KVM Password Prompting

I recently created a copy of OpenNebula on a CentOS 6.6 box. I didn’t follow the quickstart guides as I wanted to be able to add ESX, vCenter and KVM hosts to my cloud. After the host was setup and running I went back through the quickstart guide for the KVM setup. I followed the guide exactly with both my Nebula host and my KVM host.

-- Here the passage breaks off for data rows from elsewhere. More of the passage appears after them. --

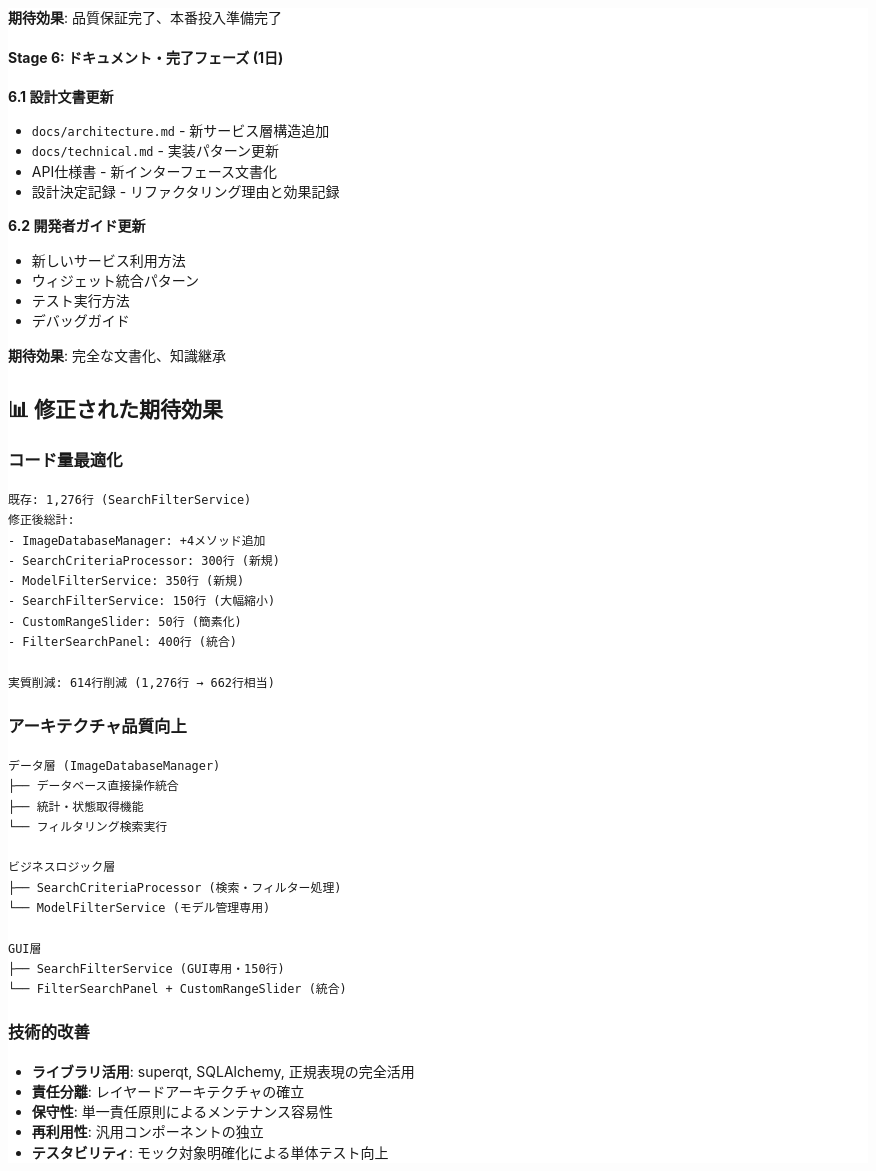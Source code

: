 **期待効果**: 品質保証完了、本番投入準備完了

#### **Stage 6: ドキュメント・完了フェーズ (1日)**

**6.1 設計文書更新**
- `docs/architecture.md` - 新サービス層構造追加
- `docs/technical.md` - 実装パターン更新
- API仕様書 - 新インターフェース文書化
- 設計決定記録 - リファクタリング理由と効果記録

**6.2 開発者ガイド更新**
- 新しいサービス利用方法
- ウィジェット統合パターン  
- テスト実行方法
- デバッグガイド

**期待効果**: 完全な文書化、知識継承

## 📊 修正された期待効果

### コード量最適化
```
既存: 1,276行 (SearchFilterService)
修正後総計:
- ImageDatabaseManager: +4メソッド追加
- SearchCriteriaProcessor: 300行 (新規)
- ModelFilterService: 350行 (新規)
- SearchFilterService: 150行 (大幅縮小)
- CustomRangeSlider: 50行 (簡素化)
- FilterSearchPanel: 400行 (統合)

実質削減: 614行削減 (1,276行 → 662行相当)
```

### アーキテクチャ品質向上
```
データ層 (ImageDatabaseManager)
├── データベース直接操作統合
├── 統計・状態取得機能
└── フィルタリング検索実行

ビジネスロジック層
├── SearchCriteriaProcessor (検索・フィルター処理)
└── ModelFilterService (モデル管理専用)

GUI層  
├── SearchFilterService (GUI専用・150行)
└── FilterSearchPanel + CustomRangeSlider (統合)
```

### 技術的改善
- **ライブラリ活用**: superqt, SQLAlchemy, 正規表現の完全活用
- **責任分離**: レイヤードアーキテクチャの確立
- **保守性**: 単一責任原則によるメンテナンス容易性
- **再利用性**: 汎用コンポーネントの独立
- **テスタビリティ**: モック対象明確化による単体テスト向上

Unfortunately, the KVM host prompts me for a oneadmin password.

Below I have attached the relevant snippet of the logs:

Command execution fail: scp -r /var/lib/one/remotes/. X.X.X.X:/var/tmp/one
Tue Feb 24 15:48:58 2015 [Z0][InM][I]: Warning: Permanently added ‘X.X.X.X’ (RSA) to the list of known hosts.
Tue Feb 24 15:48:58 2015 [Z0][InM][I]: Permission denied, please try again.
Tue Feb 24 15:48:58 2015 [Z0][InM][I]: Permission denied, please try again.
Tue Feb 24 15:48:58 2015 [Z0][InM][I]: Permission denied (publickey,gssapi-keyex,gssapi-with-mic,password).
Tue Feb 24 15:48:58 2015 [Z0][InM][I]: lost connection
Tue Feb 24 15:48:58 2015 [Z0][InM][I]: ExitCode: 1

When this failed I tried to do ssh-copy-id, which also failed. Is there any suggestions on what to try next? I tried to manually move the files over, but the issue of Nebula being unable to log on without a password is still an issue and I’m not sure why it is occuring.

Hi.

As user oneadmin, you can perform an ssh to the dom0 without pass?

if that works… the scp maywork

check if you can perform ssh, if not… beware that $HOME/.ssh/authorized_keys have the public key from the opennebula server

Please check too if sshd_config… sometimes there are some info that make ssh or scp not work.

here can see one config for our servers:

[root@serverdom0 ~]# cat /etc/ssh/sshd_config

SyslogFacility AUTHPRIV
PasswordAuthentication yes
ChallengeResponseAuthentication no
GSSAPIAuthentication no

UsePAM yes
X11Forwarding yes
Subsystem       sftp    /usr/libexec/openssh/sftp-server
AcceptEnv LANG LC_CTYPE LC_NUMERIC LC_TIME LC_COLLATE LC_MONETARY LC_MESSAGES
AcceptEnv LC_PAPER LC_NAME LC_ADDRESS LC_TELEPHONE LC_MEASUREMENT
AcceptEnv LC_IDENTIFICATION LC_ALL LANGUAGE
AcceptEnv XMODIFIERS
AcceptEnv INTERACTIVE INTERACTIVE_MEMORY
AcceptEnv OMP_NUM_THREADS LOADEDMODULES
AcceptEnv TMPDIR

HostbasedAuthentication yes
IgnoreUserKnownHosts yes

AllowUsers root oneadmin

Thats my humble info, maybe can not help :sunny:

I attempted to ssh to the KVM box but I still run into the issue where it wants the password

bash-4.1$ ssh e6500
Warning: Permanently added ‘e6500,10.81.49.15’ (RSA) to the list of known hosts.
oneadmin@e6500’s password:

I have rebuilt the KVM box thinking I might have done something wrong. But this still failed.

I then copied the configuration from your server to see if it made a difference and it did not. I tried to apply the configuration on both the nebula server and the remote KVM.

I suspect that there is a bad configuration somewhere in the nebula box, but I am not familiar enough with the process to know for sure. If you need any logs/config files please let me know.

Would ssh-copy-id work instead as a workaround?

Hi Dan.

im never used ssh-copy-id, but i think is an script to perform the id_dsa copy from the master to the dom0.

as oneadmin in the master node:

  1. Can you confirm that have the file (~/.ssh/id_rsa.pub) maybe the full route is /home/oneadmin/.ssh/

its possible that id_rsa.pub not exist and/or have the file id_dsa.pub

if you have the file (for example id_rsa.pub) you must have your PRIVATE key (the same name but whitout .pub extension) ( please never share here your PRIVATE key or the contend )

If have the file perform the command:

ssh-copy-id -i ~/.ssh/id_rsa.pub e6500

the ssh-copy id will ask for the password, you may know of course and give it

after that, the command just will copy your id_rsa.pub to the remote file ~/.ssh/authorized_keys

at now you must be able to perfom the ssh without pass :smile: (I Hope!)